(Records excerpted from a collection)
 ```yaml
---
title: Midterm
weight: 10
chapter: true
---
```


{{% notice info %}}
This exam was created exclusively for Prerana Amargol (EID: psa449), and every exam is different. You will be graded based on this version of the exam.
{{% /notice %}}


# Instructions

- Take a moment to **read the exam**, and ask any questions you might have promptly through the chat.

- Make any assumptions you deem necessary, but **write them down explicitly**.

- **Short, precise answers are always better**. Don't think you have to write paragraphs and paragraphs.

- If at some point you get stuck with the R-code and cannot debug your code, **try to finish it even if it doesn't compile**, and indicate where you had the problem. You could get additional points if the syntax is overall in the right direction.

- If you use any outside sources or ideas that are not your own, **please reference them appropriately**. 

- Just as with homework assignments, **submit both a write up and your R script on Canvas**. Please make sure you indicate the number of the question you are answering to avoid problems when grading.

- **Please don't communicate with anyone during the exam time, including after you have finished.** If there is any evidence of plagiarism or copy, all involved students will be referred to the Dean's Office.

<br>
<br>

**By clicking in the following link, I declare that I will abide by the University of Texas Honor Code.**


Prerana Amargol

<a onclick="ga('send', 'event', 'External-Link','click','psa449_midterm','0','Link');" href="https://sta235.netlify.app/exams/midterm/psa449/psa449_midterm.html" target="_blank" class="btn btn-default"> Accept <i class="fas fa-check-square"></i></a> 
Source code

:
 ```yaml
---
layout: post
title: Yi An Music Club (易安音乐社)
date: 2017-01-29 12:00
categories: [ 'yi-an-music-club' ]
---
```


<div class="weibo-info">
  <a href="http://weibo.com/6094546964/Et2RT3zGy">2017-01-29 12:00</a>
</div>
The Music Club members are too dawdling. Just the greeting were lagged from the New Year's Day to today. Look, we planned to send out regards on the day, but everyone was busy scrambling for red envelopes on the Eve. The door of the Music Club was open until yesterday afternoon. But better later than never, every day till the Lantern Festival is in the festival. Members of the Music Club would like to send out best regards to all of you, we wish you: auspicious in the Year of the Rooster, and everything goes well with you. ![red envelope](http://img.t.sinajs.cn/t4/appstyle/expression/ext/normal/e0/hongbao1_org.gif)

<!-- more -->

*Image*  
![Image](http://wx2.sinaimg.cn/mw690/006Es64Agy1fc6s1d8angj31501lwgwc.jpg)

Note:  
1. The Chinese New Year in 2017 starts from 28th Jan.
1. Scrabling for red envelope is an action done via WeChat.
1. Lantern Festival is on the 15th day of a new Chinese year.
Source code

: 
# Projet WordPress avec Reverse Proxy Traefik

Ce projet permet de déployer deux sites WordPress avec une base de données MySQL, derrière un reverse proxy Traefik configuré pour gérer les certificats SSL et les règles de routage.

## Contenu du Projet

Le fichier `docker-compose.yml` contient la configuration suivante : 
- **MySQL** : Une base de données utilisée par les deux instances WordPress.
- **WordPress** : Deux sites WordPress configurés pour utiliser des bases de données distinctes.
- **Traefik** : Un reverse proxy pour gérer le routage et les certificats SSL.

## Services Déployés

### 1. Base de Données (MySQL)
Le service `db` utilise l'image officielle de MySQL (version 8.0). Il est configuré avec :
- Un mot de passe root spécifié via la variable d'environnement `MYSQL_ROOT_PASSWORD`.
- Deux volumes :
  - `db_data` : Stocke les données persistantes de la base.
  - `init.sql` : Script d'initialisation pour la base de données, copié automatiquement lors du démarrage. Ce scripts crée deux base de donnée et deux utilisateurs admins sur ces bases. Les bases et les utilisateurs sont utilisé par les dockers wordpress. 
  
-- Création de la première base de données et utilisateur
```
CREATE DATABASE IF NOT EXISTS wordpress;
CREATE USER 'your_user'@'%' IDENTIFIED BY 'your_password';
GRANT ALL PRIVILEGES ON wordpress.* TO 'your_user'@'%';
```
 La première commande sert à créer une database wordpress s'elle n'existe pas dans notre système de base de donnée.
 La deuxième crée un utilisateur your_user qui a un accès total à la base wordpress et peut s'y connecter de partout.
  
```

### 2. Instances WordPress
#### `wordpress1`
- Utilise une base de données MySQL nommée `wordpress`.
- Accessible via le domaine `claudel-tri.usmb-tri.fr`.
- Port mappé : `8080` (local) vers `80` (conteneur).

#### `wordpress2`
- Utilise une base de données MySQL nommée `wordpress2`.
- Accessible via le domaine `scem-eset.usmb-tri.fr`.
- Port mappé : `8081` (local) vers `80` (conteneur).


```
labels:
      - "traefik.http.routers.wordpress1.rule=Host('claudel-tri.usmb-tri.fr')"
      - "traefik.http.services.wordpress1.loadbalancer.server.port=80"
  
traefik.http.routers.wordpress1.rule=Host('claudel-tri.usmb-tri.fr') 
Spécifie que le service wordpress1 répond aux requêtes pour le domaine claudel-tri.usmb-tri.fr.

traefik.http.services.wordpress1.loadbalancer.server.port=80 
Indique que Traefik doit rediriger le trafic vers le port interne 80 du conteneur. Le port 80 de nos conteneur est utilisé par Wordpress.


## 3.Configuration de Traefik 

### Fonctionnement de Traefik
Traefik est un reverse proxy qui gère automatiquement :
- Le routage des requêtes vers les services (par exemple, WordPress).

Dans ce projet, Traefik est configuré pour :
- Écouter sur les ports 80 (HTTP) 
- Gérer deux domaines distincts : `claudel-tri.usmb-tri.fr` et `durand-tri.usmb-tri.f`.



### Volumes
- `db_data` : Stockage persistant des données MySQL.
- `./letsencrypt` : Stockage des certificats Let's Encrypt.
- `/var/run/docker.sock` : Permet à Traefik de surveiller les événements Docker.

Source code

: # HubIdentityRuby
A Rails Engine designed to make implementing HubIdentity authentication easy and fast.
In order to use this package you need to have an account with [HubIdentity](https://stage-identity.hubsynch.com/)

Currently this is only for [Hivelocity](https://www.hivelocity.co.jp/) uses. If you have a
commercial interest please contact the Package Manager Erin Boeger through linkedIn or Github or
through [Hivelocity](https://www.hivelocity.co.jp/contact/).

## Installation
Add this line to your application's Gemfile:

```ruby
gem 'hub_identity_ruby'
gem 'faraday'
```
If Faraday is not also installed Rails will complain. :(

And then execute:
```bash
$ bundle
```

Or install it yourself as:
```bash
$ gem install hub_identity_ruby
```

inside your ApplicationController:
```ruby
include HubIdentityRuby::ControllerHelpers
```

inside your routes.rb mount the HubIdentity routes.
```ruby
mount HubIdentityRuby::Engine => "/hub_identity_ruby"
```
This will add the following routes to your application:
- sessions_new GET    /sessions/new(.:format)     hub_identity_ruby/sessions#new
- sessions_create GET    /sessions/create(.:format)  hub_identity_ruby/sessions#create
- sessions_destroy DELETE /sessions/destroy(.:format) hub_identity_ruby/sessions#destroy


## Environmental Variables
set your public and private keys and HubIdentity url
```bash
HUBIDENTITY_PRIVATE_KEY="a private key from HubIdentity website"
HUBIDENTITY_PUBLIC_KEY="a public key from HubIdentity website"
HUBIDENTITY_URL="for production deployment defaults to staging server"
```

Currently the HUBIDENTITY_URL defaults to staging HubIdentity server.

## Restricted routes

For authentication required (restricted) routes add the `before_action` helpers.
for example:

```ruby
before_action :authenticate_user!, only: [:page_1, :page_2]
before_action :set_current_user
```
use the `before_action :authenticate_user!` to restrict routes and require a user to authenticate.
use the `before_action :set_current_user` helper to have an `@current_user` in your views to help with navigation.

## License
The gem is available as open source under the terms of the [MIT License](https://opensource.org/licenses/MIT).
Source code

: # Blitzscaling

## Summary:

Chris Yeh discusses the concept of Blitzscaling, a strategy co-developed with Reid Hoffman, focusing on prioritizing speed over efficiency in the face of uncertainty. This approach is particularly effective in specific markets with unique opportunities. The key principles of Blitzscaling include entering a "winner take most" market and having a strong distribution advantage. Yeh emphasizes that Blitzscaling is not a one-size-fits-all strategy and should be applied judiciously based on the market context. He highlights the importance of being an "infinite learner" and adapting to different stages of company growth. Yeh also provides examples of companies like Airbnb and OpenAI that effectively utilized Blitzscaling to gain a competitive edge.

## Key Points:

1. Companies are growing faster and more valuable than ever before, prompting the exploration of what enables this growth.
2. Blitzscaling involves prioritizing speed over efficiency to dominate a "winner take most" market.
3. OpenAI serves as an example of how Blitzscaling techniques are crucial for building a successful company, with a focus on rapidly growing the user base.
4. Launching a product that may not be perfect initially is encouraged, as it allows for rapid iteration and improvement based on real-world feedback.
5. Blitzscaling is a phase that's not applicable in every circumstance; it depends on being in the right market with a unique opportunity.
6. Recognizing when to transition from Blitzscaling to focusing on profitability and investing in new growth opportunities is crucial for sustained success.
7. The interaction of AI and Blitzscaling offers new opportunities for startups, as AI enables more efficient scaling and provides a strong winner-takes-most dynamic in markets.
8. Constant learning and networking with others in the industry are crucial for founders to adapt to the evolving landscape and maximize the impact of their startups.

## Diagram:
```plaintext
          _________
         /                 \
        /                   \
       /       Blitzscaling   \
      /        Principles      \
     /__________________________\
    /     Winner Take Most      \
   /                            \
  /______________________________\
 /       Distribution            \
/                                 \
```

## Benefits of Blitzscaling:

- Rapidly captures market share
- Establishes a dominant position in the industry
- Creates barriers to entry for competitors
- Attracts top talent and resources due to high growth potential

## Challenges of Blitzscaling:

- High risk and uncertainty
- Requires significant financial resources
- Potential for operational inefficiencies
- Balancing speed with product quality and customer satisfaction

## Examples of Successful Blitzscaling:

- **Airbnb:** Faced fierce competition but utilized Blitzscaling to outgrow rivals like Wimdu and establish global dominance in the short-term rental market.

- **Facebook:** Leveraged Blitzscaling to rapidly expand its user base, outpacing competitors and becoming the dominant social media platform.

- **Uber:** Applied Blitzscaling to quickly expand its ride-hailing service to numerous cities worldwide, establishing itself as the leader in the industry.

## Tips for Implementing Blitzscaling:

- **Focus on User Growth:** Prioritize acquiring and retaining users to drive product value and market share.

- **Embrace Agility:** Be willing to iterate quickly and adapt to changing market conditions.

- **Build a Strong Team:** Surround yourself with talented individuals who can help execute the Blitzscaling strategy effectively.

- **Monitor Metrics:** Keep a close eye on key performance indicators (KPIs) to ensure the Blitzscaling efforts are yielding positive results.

### Exercise objective:
Wherever the word "also" turns up in the records, copy out the line it is on.

### Final answer:
If Faraday is not also installed Rails will complain. :(
Chris Yeh discusses the concept of Blitzscaling, a strategy co-developed with Reid Hoffman, focusing on prioritizing speed over efficiency in the face of uncertainty. This approach is particularly effective in specific markets with unique opportunities. The key principles of Blitzscaling include entering a "winner take most" market and having a strong distribution advantage. Yeh emphasizes that Blitzscaling is not a one-size-fits-all strategy and should be applied judiciously based on the market context. He highlights the importance of being an "infinite learner" and adapting to different stages of company growth. Yeh also provides examples of companies like Airbnb and OpenAI that effectively utilized Blitzscaling to gain a competitive edge.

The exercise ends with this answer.